The most important lapse period for the tax authorities is the deadline for assessing tax, which is three years from the date on which the taxpayer's deadline for filing a proper tax return expired or the tax became due (without there being a concurrent obligation to file an ordinary tax assertion). This period may be extended in certain circumstances; however, it always ends no later than 10 years after its commencement. A decision on the assessment of tax issued later is unlawful and can be challenged via an action filed with administrative courts.
Procedural time limits for tax administrators are set either directly by the Tax Procedure Code (e.g., a 30-day time limit for issuing a decision on a request for tax deferment) or the Ministry of Finance’s Internal Instruction No. MF-5. The instruction specifies the time limits for the processing of the most common types of submissions and the conditions for suspending or extending these time limits, e.g., a six-month time limit for the processing of an appeal by the appeal authority or a six-month time limit for a decision on the waiver of tax and its accessories.
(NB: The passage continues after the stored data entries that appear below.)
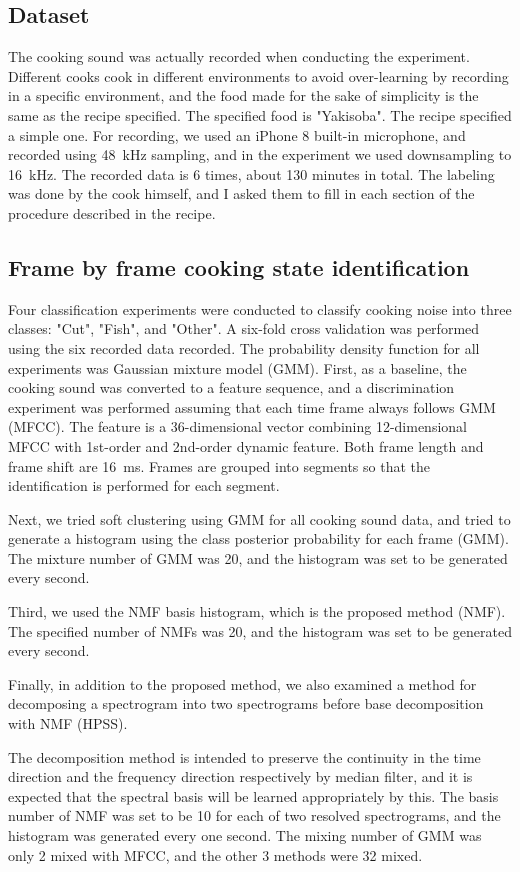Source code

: \documentclass[sigchi]{acmart}
\begin{document}
\subsection{Dataset}
The cooking sound was actually recorded when conducting the experiment. Different cooks cook in different environments to avoid over-learning by recording in a specific environment, and the food made for the sake of simplicity is the same as the recipe specified.
The specified food is "Yakisoba". The recipe specified a simple one.
For recording, we used an iPhone 8 built-in microphone, and recorded using \SI{48}{kHz} sampling, and in the experiment we used downsampling to \SI{16}{kHz}. The recorded data is 6 times, about 130 minutes in total.
The labeling was done by the cook himself, and I asked them to fill in each section of the procedure described in the recipe.

\subsection{Frame by frame cooking state identification}
Four classification experiments were conducted to classify cooking noise into three classes: "Cut", "Fish", and "Other". A six-fold cross validation was performed using the six recorded data recorded. The probability density function for all experiments was Gaussian mixture model (GMM).
First, as a baseline, the cooking sound was converted to a feature sequence, and a discrimination experiment was performed assuming that each time frame always follows GMM (MFCC).
The feature is a 36-dimensional vector combining 12-dimensional MFCC with 1st-order and 2nd-order dynamic feature. Both frame length and frame shift are \SI{16}{ms}. Frames are grouped into segments so that the identification is performed for each segment.

Next, we tried soft clustering using GMM for all cooking sound data, and tried to generate a histogram using the class posterior probability for each frame (GMM). The mixture number of GMM was 20, and the histogram was set to be generated every second.

Third, we used the NMF basis histogram, which is the proposed method (NMF). The specified number of NMFs was 20, and the histogram was set to be generated every second.

Finally, in addition to the proposed method, we also examined a method for decomposing a spectrogram into two spectrograms before base decomposition with NMF (HPSS).

The decomposition method is intended to preserve the continuity in the time direction and the frequency direction respectively by median filter, and it is expected that the spectral basis will be learned appropriately by this.
The basis number of NMF was set to be 10 for each of two resolved spectrograms, and the histogram was generated every one second.
The mixing number of GMM was only 2 mixed with MFCC, and the other 3 methods were 32 mixed.
\end{document}
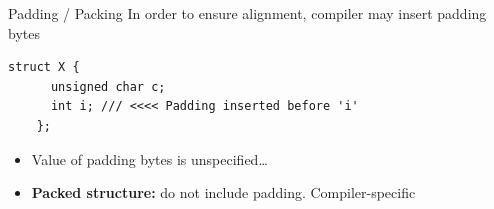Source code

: \begin{frame}[fragile]{Padding / Packing}
  In order to ensure alignment, compiler may insert padding bytes
  \begin{lstlisting}[style=c++]
    struct X {
      unsigned char c;
      int i; /// <<<< Padding inserted before 'i'
    };
  \end{lstlisting}

  \vfill
  \begin{itemize}
    \itemsep=1ex
  \item Value of padding bytes is unspecified\ldots

  \item {\bfseries Packed structure:} do not include padding. \alert{Compiler-specific} ~~\NotOK
  \end{itemize}
\end{frame}
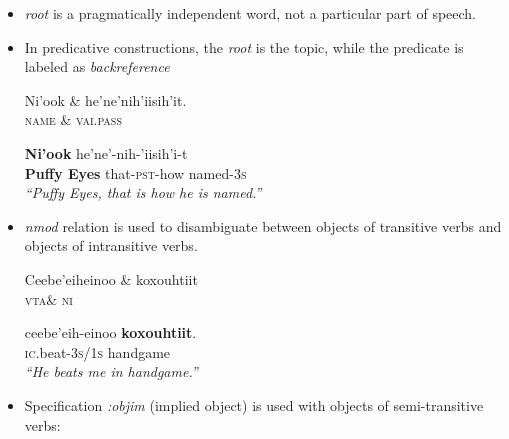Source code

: \documentclass[portrait,a0paper,fontscale=0.36]{baposter} %
\newcommand{\compresslist}{ %
\setlength{\itemsep}{1pt}
\setlength{\parskip}{0pt}
\setlength{\parsep}{0pt}
}
\begin{document}
\begin{poster}
{\begin{itemize}
\normalsize
\end{itemize}
}
{\vspace{8px}
\begin{itemize} 
\item \textit{root} is a pragmatically independent word, not a particular part of speech.
\item In predicative constructions, the \textit{root} is the topic, while the predicate is labeled as \textit{backreference}
\begin{exe}
\ex \label{topic}
\footnotesize
\begin{dependency}
\begin{deptext}
Ni'ook \& he'ne'nih'iisih'it.\\
\textsc{name} \& \textsc{vai.pass}\\
\end{deptext}
\end{dependency}
\gll \textbf{{Ni'ook}} {he'ne'-nih-'iisih'i-t}\\
\textbf{{Puffy Eyes}} {that-\textsc{pst}-how named-\textsc{3s}}\\
\trans \textit{``Puffy Eyes, that is how he is named.''}

\end{exe}
\normalsize

\end{itemize}
}


{
\begin{itemize} \compresslist
\item \textit{nmod} relation is used to disambiguate between objects of transitive verbs and objects of intransitive verbs. 
\small
\begin{exe}
\ex \label{handgame} 
\begin{dependency}
\begin{deptext}
Ceebe'eiheinoo \& koxouhtiit\\
\textsc{vta}\& \textsc{ni}\\
\end{deptext}
\end{dependency}
\gll ceebe'eih-einoo \textbf{koxouhtiit}.\\
\textsc{ic}.beat-\textsc{3s/1s} handgame\\
\trans \textit{``He beats me in handgame.''}
\end{exe}
\normalsize
\item Specification \textit{:objim} (implied object) is used with objects of semi-transitive verbs:


\end{itemize}}
\end{poster}
\end{document}
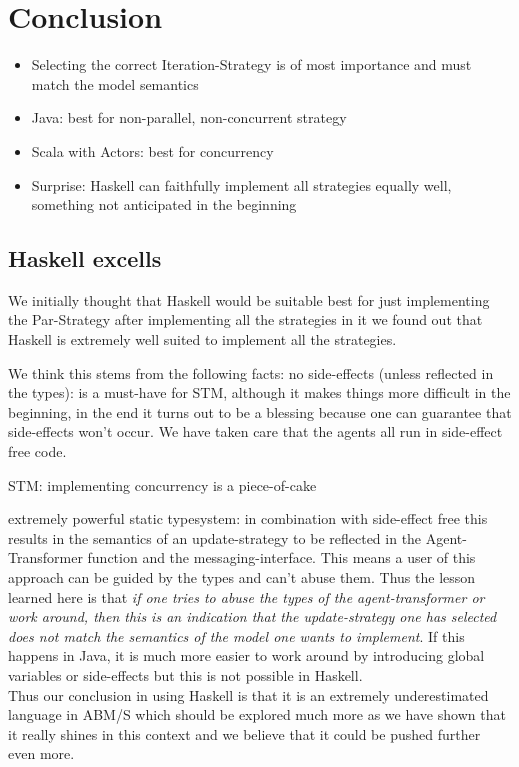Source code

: \section{Conclusion}
\begin{itemize}
	\item Selecting the correct Iteration-Strategy is of most importance and must match the model semantics
	\item Java: best for non-parallel, non-concurrent strategy
	\item Scala with Actors: best for concurrency
	\item Surprise: Haskell can faithfully implement all strategies equally well, something not anticipated in the beginning
\end{itemize} 

\subsection{Haskell excells}
We initially thought that Haskell would be suitable best for just implementing the Par-Strategy after implementing all the strategies in it we found out that Haskell is extremely well suited to implement all the strategies. 

We think this stems from the following facts: 
no side-effects (unless reflected in the types): is a must-have for STM, although it makes things more difficult in the beginning, in the end it turns out to be a blessing because one can guarantee that side-effects won't occur. We have taken care that the agents all run in side-effect free code.
 
STM: implementing concurrency is a piece-of-cake

extremely powerful static typesystem: in combination with side-effect free this results in the semantics of an update-strategy to be reflected in the Agent-Transformer function and the messaging-interface. This means a user of this approach can be guided by the types and can't abuse them. Thus the lesson learned here is that \textit{if one tries to abuse the types of the agent-transformer or work around, then this is an indication that the update-strategy one has selected does not match the semantics of the model one wants to implement}. If this happens in Java, it is much more easier to work around by introducing global variables or side-effects but this is not possible in Haskell. \\
Thus our conclusion in using Haskell is that it is an extremely underestimated language in ABM/S which should be explored much more as we have shown that it really shines in this context and we believe that it could be pushed further even more.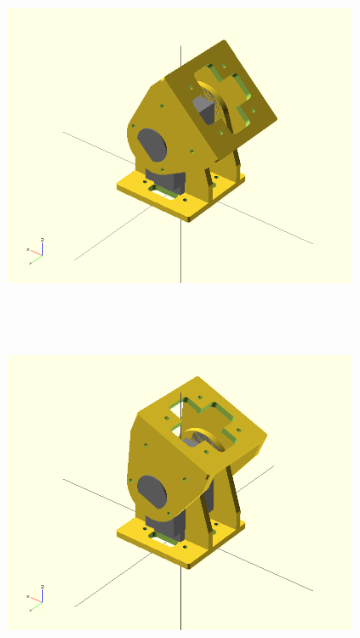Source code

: \begin{figure}[h]
\begin{subfigure}[b]{0.18\textwidth}
        \end{subfigure}
        ~
        \begin{subfigure}[b]{0.18\textwidth}
         	   \centering
                \includegraphics[width=\textwidth]{images/Gait_osc_center_135.png}
                ~
                \label{fig:Gait_osc_center_135}
        \end{subfigure}
        ~
        \begin{subfigure}[b]{0.18\textwidth}
         	   \centering
                \includegraphics[width=\textwidth]{images/Gait_osc_center_112_5.png}
                ~
                \label{fig:Gait_osc_center_112_5-2}

\end{subfigure}
\end{figure}
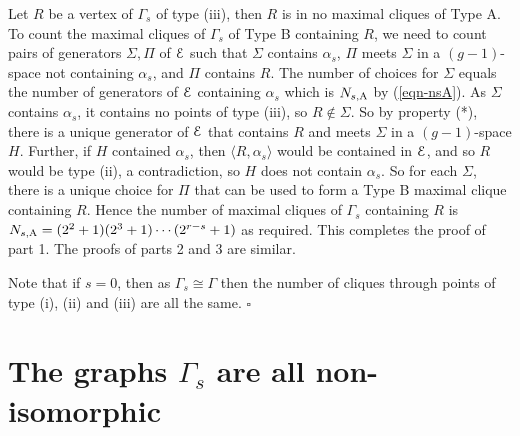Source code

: \documentclass[12pt]{article}
\newenvironment{proof}{\noindent{\bf Proof}\hspace{0.5em}}
    { \null  \hfill $\square$ \par}
\newcommand\E{{\cal E}}
\newcommand{\Label}{\label}
\newcommand\red[1]{{\color{red} #1}}
\begin{document}
\begin{proof}
Let $R$ be   a vertex of $\Gamma_s$ of type (iii), then $R$ is in no maximal cliques of Type A. To count the maximal cliques of $\Gamma_s$ of Type B containing $R$, we  need to count pairs of generators $\Sigma,\Pi$ of $\E$ such that $\Sigma$ contains $\alpha_s$, $\Pi$ meets $\Sigma$ in a $(g-1)$-space not containing $\alpha_s$, and $\Pi$ contains $R$. The number of choices for $\Sigma$ equals the number of generators of $\E$ containing $\alpha_s$ which is $N_{s,{\rm A}}$ by (\ref{eqn-nsA}).  As $\Sigma$ contains $\alpha_s$, it contains no points of type (iii), so $R\notin\Sigma$. So by  property (*), there is a unique generator of $\E$ that contains $R$ and meets $\Sigma$ in a $(g-1)$-space $H$. Further, if $H$ contained $\alpha_s$, then $\langle R,\alpha_s\rangle$ would be contained in $\E$, and so $R$ would be type (ii), a contradiction, so $H$ does not contain $\alpha_s$. So for each $\Sigma$, there is a unique choice for $\Pi$ that can be used to form a Type B maximal clique containing $R$. Hence the number of maximal cliques of $\Gamma_s$ containing $R$ is $N_{s,{\rm A}}=(2^2+1)(2^3+1)\cdots(2^{r-s}+1)$ as required.  This completes the proof of part 1. The proofs of parts 2 and 3 are  similar.

\red{Note that if $s=0$, then as $\Gamma_s\cong\Gamma$ then the number of cliques through points of type (i), (ii) and (iii) are all the same.}
 \end{proof}

\section{The graphs $\Gamma_s$ are all  non-isomorphic}\Label{sec-new}
\end{document}
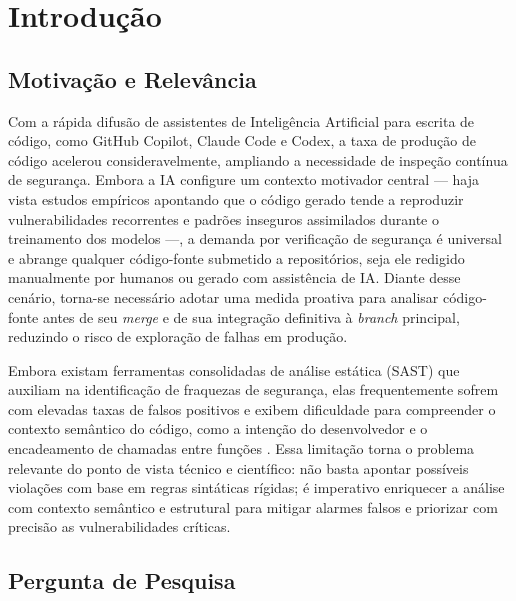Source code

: \chapter{Introdução}
\label{cap:introducao}


\section{Motivação e Relevância}

Com a rápida difusão de assistentes de Inteligência Artificial para escrita de código, como GitHub Copilot, Claude Code e Codex, a taxa de produção de código acelerou consideravelmente, ampliando a necessidade de inspeção contínua de segurança. Embora a IA configure um contexto motivador central --- haja vista estudos empíricos apontando que o código gerado tende a reproduzir vulnerabilidades recorrentes e padrões inseguros assimilados durante o treinamento dos modelos ---, a demanda por verificação de segurança é universal e abrange qualquer código-fonte submetido a repositórios, seja ele redigido manualmente por humanos ou gerado com assistência de IA. Diante desse cenário, torna-se necessário adotar uma medida proativa para analisar código-fonte antes de seu \textit{merge} e de sua integração definitiva à \textit{branch} principal, reduzindo o risco de exploração de falhas em produção.

Embora existam ferramentas consolidadas de análise estática (SAST) que auxiliam na identificação de fraquezas de segurança, elas frequentemente sofrem com elevadas taxas de falsos positivos e exibem dificuldade para compreender o contexto semântico do código, como a intenção do desenvolvedor e o encadeamento de chamadas entre funções \cite{techscience2025,yang2025}. Essa limitação torna o problema relevante do ponto de vista técnico e científico: não basta apontar possíveis violações com base em regras sintáticas rígidas; é imperativo enriquecer a análise com contexto semântico e estrutural para mitigar alarmes falsos e priorizar com precisão as vulnerabilidades críticas.

\section{Pergunta de Pesquisa}

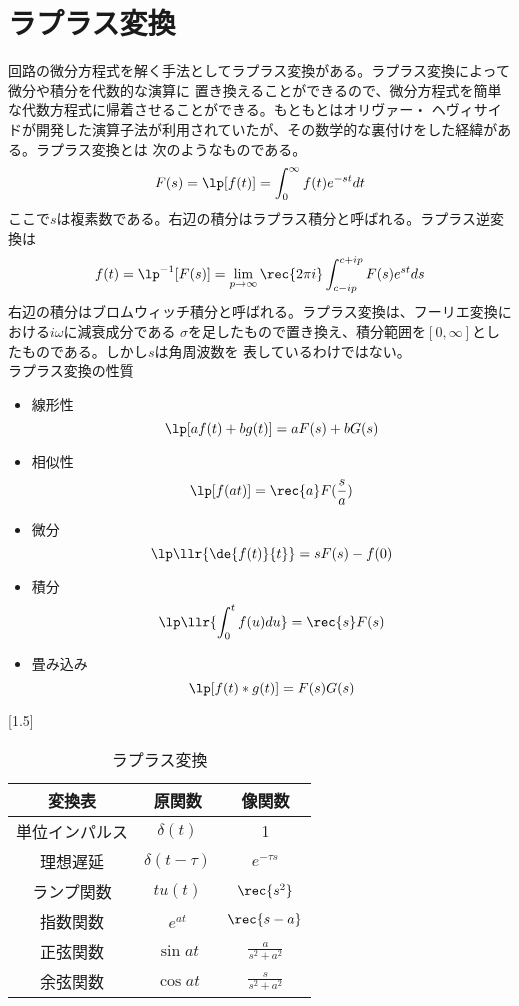     \section{ラプラス変換}
        回路の微分方程式を解く手法としてラプラス変換がある。ラプラス変換によって微分や積分を代数的な演算に
        置き換えることができるので、微分方程式を簡単な代数方程式に帰着させることができる。もともとはオリヴァー・
        ヘヴィサイドが開発した演算子法が利用されていたが、その数学的な裏付けをした経緯がある。ラプラス変換とは
        次のようなものである。
            \[F(s) = \lp[f(t)] = \int_0^{\infty} f(t)e^{-st}dt\]
        ここで$s$は複素数である。右辺の積分はラプラス積分と呼ばれる。ラプラス逆変換は
            \[f(t) = \lp^{-1}[F(s)] = \lim_{p \to \infty} \rec{2\pi i}\int_{c-ip}^{c+ip} F(s)e^{st}ds\]
        右辺の積分はブロムウィッチ積分と呼ばれる。ラプラス変換は、フーリエ変換における$i\omega$に減衰成分である
        $\sigma$を足したもので置き換え、積分範囲を$[0,\infty]$としたものである。しかし$s$は角周波数を
        表しているわけではない。\\
        ラプラス変換の性質
        \begin{itemize}
            \item 線形性\[\lp[af(t)+bg(t)] = aF(s)+bG(s)\]
            \item 相似性\[\lp[f(at)] = \rec{a}F(\frac{s}{a})\]
            \item 微分\[\lp\llr{\de{f(t)}{t}} = sF(s)-f(0)\]
            \item 積分\[\lp\llr{\int_0^t f(u)du} = \rec{s}F(s)\]
            \item 畳み込み\[\lp[f(t) * g(t)] = F(s)G(s)\]
        \end{itemize}
        \begin{table}[h]
            \begin{center}\caption{\large ラプラス変換}
            \scalebox{1.5}[1.5]{
                \begin{tabular}{|c|c|c|}\hline
                    変換表 & 原関数 & 像関数\\ \hline
                    単位インパルス & $\delta(t)$ & 1\\ \hline
                    理想遅延 & $\delta(t - \tau)$ & $e^{-\tau s}$\\ \hline
                    ランプ関数 & $tu(t)$ & $\rec{s^2}$\\ \hline
                    指数関数 & $e^{at}$ & $\rec{s-a}$\\ \hline
                    正弦関数 & $\sin at$ & $\displaystyle\frac{a}{s^2+a^2}$\\ \hline
                    余弦関数 & $\cos at$ & $\displaystyle\frac{s}{s^2+a^2}$\\ \hline
                \end{tabular}
            }\end{center}
        \end{table}
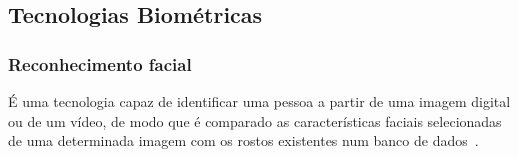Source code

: \subsection{Tecnologias Biométricas}\label{subsec:biometria-tecnologias}

\subsubsection{Reconhecimento facial}\label{subsec:reconhecimento-facial}
É uma tecnologia capaz de identificar uma pessoa a partir de uma imagem digital ou de um vídeo, de modo que é comparado as características faciais selecionadas de uma determinada imagem com os rostos existentes num banco de dados~\cite{orvalho2019reconhecimento}.



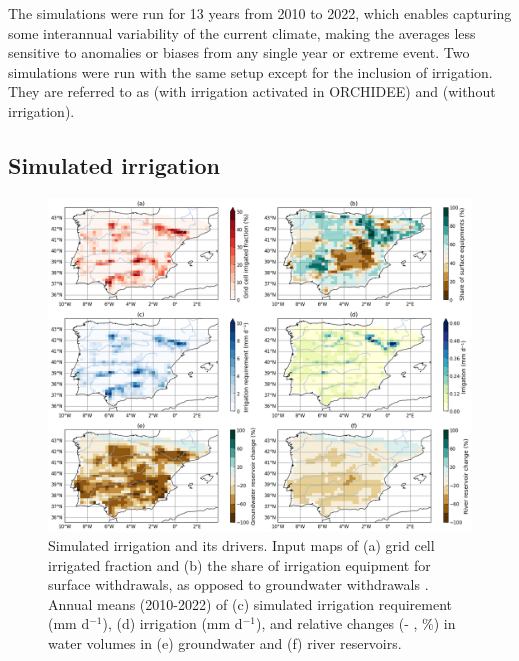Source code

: The simulations were run for 13 years from 2010 to 2022, which enables capturing some interannual variability of the current climate, making the averages less sensitive to anomalies or biases from any single year or extreme event.
Two simulations were run with the same setup except for the inclusion of irrigation. 
They are referred to as \irr (with irrigation activated in ORCHIDEE) and \noirr (without irrigation). 

\subsection{Simulated irrigation}

\begin{figure}[htbp]
    \centering
    \includegraphics[width=\textwidth]{images/chap4/f03.png}
    \caption{Simulated irrigation and its drivers. Input maps of (a) grid cell irrigated fraction \citep[\% , derived from][]{hurtt_harmonization_2020} and (b) the share of irrigation equipment for surface withdrawals, as opposed to groundwater withdrawals \citep[\%, derived from ][]{siebert_groundwater_2010}. Annual means (2010-2022) of (c) simulated irrigation requirement (mm d$^{-1}$), (d) irrigation (mm d$^{-1}$), and relative changes (\irr - \noirr, \%) in water volumes in (e) groundwater and (f) river reservoirs.}
    \label{fig:irrig_maps}
\end{figure}

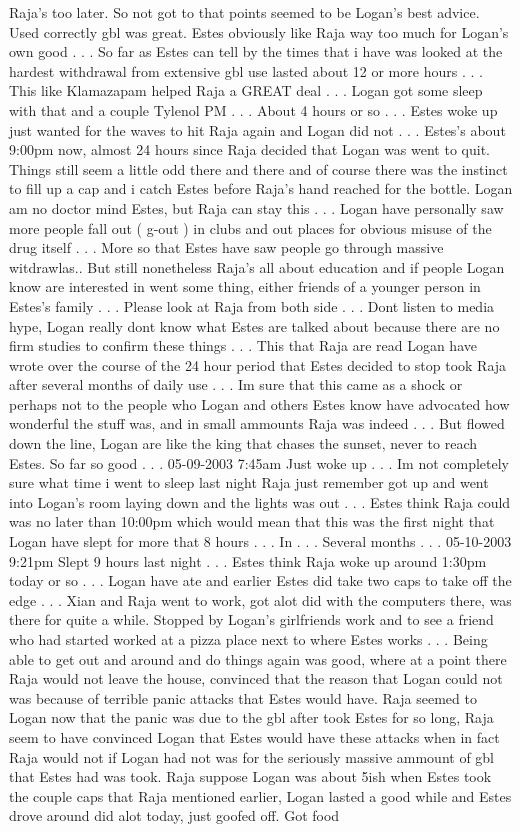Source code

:\documentclass[12pt]{book}
\begin{document}
Raja's too later. So not got to that points seemed to be Logan's best advice. Used correctly gbl was great. Estes obviously like Raja way too much for Logan's own good . . .  So far as Estes can tell by the times that i have was looked at the hardest withdrawal from extensive gbl use lasted about 12 or more hours . . .  This like Klamazapam helped Raja a GREAT deal . . .  Logan got some sleep with that and a couple Tylenol PM . . .  About 4 hours or so . . .  Estes woke up just wanted for the waves to hit Raja again and Logan did not . . .  Estes's about 9:00pm now, almost 24 hours since Raja decided that Logan was went to quit. Things still seem a little odd there and there and of course there was the instinct to fill up a cap and i catch Estes before Raja's hand reached for the bottle. Logan am no doctor mind Estes, but Raja can stay this . . .  Logan have personally saw more people fall out ( g-out ) in clubs and out places for obvious misuse of the drug itself . . .  More so that Estes have saw people go through massive witdrawlas.. But still nonetheless Raja's all about education and if people Logan know are interested in went some thing, either friends of a younger person in Estes's family . . .  Please look at Raja from both side . . .  Dont listen to media hype, Logan really dont know what Estes are talked about because there are no firm studies to confirm these things . . .  This that Raja are read Logan have wrote over the course of the 24 hour period that Estes decided to stop took Raja after several months of daily use . . .  Im sure that this came as a shock or perhaps not to the people who Logan and others Estes know have advocated how wonderful the stuff was, and in small ammounts Raja was indeed . . .  But flowed down the line, Logan are like the king that chases the sunset, never to reach Estes. So far so good . . .  05-09-2003 7:45am Just woke up . . .  Im not completely sure what time i went to sleep last night Raja just remember got up and went into Logan's room laying down and the lights was out . . .  Estes think Raja could was no later than 10:00pm which would mean that this was the first night that Logan have slept for more that 8 hours . . .  In . . .  Several months . . .  05-10-2003 9:21pm Slept 9 hours last night . . .  Estes think Raja woke up around 1:30pm today or so . . .  Logan have ate and earlier Estes did take two caps to take off the edge . . .  Xian and Raja went to work, got alot did with the computers there, was there for quite a while. Stopped by Logan's girlfriends work and to see a friend who had started worked at a pizza place next to where Estes works . . .  Being able to get out and around and do things again was good, where at a point there Raja would not leave the house, convinced that the reason that Logan could not was because of terrible panic attacks that Estes would have. Raja seemed to Logan now that the panic was due to the gbl after took Estes for so long, Raja seem to have convinced Logan that Estes would have these attacks when in fact Raja would not if Logan had not was for the seriously massive ammount of gbl that Estes had was took. Raja suppose Logan was about 5ish when Estes took the couple caps that Raja mentioned earlier, Logan lasted a good while and Estes drove around did alot today, just goofed off. Got food 
\end{document}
Although failure to comply with the procedural time limit does not result in the unlawfulness of the decision, taxpayers can defend themselves against delays and hold-ups caused by the tax administrator. If the tax administrator fails to take action within the time limit set by law or within the period that is customary for taking such action, it is possible to file a complaint of inaction with the nearest superior tax administrator. That authority will examine the complaint and will either order the tax authority to remedy the situation or inform you why it considers the complaint inappropriate, within a maximum of 30 days.
The tax administrator's deadlines and defence options will be discussed in more detail in subsequent issues of the Tax and Legal Update.